Dana M Otzel ^1,2 Larissa Nichols ¹ Christine F Conover ¹ Stephen A Marangi ¹ Jayachandra R Kura ¹ Dominic K Iannaccone ¹ David J Clark ^1,2 Chris M Gregory ³ Christopher F Sonntag ¹ Anita Wokhlu ^1,2 Hans K Ghayee ^1,2 Michael J McPhaul ⁴ Charles E Levy ¹ Charles A Plumlee ¹ Robert B Sammel ^1,5 Kevin T White ⁶ Joshua F Yarrow ^1,2,7,8*

• ¹ North Florida/South Georgia Veterans Health System, Veterans Health Administration, United States Department of Veterans Affairs, Gainesville, United States
• ² University of Florida, Gainesville, Florida, United States
• ³ Medical University of South Carolina, Charleston, South Carolina, United States
• ⁴ Quest Diagnostics Nichols Institute, San Juan Capistrano, California, United States
• ⁵ South Texas Veterans Health Care System, Veterans Health Administration, United States Department of Veterans Affairs, San Antonio, Texas, United States
• ⁶ James A. Haley Veterans’ Hospital, United States Department of Veterans Affairs, Tampa, Florida, United States
• ⁷ VA Eastern Colorado Health Care System, Veterans Health Administration, United States Department of Veterans Affairs, Denver, Colorado, United States
• ⁸ University of Colorado Anschutz Medical Campus, Aurora, Colorado, United States

Background: High-dose testosterone replacement therapy (TRT) paired with finasteride (type II 5αreductase inhibitor) improves body composition, muscle strength, and bone mineral density (BMD) in older men, without inducing prostate enlargement, a side-effect associated with TRT. Men with spinal cord injury (SCI) exhibit neuromuscular impairment, muscle atrophy, bone loss, and increased central adiposity, along with low testosterone.
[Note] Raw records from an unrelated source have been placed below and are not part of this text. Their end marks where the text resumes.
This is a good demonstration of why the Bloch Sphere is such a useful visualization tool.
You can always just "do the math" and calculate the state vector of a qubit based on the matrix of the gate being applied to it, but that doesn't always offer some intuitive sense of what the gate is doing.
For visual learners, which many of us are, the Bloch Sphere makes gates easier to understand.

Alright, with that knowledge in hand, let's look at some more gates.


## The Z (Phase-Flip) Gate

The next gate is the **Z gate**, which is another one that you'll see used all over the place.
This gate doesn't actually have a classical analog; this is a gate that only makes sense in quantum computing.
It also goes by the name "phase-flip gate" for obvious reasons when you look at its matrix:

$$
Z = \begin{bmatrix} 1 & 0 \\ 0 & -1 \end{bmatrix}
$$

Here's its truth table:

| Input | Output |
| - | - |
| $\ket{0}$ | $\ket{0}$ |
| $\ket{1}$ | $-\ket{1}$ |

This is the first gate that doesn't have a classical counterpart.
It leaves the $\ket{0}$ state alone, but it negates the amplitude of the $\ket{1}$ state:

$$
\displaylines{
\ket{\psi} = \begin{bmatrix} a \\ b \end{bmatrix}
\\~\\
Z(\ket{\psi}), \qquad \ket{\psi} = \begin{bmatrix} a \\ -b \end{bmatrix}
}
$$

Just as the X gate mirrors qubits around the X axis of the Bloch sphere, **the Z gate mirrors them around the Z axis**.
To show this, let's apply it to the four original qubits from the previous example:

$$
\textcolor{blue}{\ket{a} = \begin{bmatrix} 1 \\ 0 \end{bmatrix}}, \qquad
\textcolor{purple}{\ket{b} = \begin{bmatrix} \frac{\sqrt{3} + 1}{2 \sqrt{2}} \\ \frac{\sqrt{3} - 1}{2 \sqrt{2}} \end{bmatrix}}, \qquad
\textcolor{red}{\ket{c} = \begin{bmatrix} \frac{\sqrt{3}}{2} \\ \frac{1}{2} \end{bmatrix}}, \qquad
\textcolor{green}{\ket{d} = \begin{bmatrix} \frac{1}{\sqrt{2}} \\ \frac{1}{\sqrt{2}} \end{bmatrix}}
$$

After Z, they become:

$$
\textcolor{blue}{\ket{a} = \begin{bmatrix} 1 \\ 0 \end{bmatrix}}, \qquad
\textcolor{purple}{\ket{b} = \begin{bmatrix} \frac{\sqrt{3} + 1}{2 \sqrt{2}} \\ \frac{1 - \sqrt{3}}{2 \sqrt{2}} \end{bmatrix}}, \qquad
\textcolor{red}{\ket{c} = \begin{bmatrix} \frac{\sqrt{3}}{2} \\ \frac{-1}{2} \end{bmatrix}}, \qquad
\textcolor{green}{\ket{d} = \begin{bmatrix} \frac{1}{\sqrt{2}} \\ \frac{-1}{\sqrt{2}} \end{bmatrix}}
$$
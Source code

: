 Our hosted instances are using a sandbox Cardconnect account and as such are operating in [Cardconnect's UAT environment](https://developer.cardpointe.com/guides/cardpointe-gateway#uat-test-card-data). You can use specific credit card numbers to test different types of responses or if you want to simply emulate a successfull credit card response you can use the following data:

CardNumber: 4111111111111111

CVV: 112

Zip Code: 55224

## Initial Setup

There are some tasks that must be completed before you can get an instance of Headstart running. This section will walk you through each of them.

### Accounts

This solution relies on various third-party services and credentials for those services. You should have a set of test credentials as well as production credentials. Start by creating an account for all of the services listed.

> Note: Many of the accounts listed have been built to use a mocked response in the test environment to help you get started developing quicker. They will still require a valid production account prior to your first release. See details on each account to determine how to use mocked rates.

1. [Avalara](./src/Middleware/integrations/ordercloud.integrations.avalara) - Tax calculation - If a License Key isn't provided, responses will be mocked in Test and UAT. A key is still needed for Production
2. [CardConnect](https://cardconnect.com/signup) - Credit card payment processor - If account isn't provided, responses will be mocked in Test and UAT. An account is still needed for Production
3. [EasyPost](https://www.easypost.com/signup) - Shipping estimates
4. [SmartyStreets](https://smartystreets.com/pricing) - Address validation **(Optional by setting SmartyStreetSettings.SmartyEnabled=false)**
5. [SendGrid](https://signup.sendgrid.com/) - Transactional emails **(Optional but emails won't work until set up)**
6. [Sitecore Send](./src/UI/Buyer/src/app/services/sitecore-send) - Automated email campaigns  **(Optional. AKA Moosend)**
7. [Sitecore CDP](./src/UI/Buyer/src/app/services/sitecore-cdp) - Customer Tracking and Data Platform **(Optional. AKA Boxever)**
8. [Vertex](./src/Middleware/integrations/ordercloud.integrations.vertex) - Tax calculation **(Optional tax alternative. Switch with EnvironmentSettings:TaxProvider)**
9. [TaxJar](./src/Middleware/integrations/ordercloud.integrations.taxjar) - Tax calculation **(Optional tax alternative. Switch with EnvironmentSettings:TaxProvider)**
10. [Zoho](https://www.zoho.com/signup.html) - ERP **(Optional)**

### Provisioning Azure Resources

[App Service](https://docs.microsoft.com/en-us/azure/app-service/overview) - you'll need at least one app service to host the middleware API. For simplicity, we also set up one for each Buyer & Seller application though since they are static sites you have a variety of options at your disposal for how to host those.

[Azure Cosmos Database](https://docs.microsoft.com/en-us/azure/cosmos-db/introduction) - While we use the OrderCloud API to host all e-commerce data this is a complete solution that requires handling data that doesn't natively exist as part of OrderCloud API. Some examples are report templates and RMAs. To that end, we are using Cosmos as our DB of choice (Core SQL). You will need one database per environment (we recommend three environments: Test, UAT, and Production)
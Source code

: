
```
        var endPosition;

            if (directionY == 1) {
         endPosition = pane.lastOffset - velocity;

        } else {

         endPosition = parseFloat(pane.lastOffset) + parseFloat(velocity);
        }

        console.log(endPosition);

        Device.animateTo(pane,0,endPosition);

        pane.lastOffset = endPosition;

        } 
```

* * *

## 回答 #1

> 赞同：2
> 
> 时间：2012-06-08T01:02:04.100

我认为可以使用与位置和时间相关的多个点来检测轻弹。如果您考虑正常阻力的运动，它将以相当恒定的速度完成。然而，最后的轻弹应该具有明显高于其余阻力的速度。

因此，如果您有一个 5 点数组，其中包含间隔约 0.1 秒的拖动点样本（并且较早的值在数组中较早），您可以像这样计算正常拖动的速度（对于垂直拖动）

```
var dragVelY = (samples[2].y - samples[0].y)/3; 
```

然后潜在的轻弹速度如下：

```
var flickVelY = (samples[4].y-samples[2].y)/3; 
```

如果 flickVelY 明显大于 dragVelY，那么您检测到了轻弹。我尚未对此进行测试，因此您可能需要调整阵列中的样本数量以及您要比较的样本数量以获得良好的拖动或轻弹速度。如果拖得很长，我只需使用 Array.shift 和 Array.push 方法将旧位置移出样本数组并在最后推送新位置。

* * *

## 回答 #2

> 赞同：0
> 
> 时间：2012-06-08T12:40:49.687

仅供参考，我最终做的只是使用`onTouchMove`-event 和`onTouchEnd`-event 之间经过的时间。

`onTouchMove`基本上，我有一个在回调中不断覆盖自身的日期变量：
However, sparse evidence supports TRT efficacy after SCI.Methods: This pilot parallel-group, double-blind, placebo-controlled randomized clinical trial (RCT) enrolled men (N=12) with low to low-normal testosterone and gait impairments after chronic motorincomplete SCI. Participants received high-dose intramuscular TRT (testosterone-enanthate, 125 mg/week) with finasteride (5 mg/day) vs vehicle+placebo for 12-months. Change relative to baseline was determined for body composition and musculoskeletal outcomes, and prostate size, with effects sizes calculated between groups using Hedges' g. Adverse events and feasibility were assessed.Results: TRT+finasteride consistently increased testosterone (g=1.16-3.08) and estradiol (g=0.43-3.48), while concomitantly reducing dihydrotestosterone (g=0.31-2.27). Very large effect sizes at both 6-and 12-months, suggest TRT+finasteride increased whole-body fat-free (lean) mass (+3-4% vs baseline, g=2.12-2.14) and knee extensor (KE) whole-muscle cross-sectional area (+8-11% vs baseline, g=2.06-2.53) more than vehicle+placebo. Moderate to large effect sizes suggest TRT+finasteride increased KE maximal voluntary isometric torque (+15-40% vs baseline, g=0.47-1.01) and femoral neck and distal femur BMD from 6-months onwards (g=0.51-1.13), compared with vehicle+placebo, and reduced fat mass 9-14% within the whole-body, trunk, and android (visceral) region at 12-months (g=0.77-1.27). TRT+finasteride also produced small effect sizes favoring lesser prostate growth than vehicle+placebo (g=0.31-0.43). Participant retention, drug compliance, and incidence and severity of adverse events were similar between groups.Conclusions: These data provide proof-of-concept and rationale for larger RCTs aimed at discerning the impact of TRT+finasteride on body composition, musculoskeletal health, and physical function in men with SCI, along with effect size and variance of responses to assist in planning subsequent trials.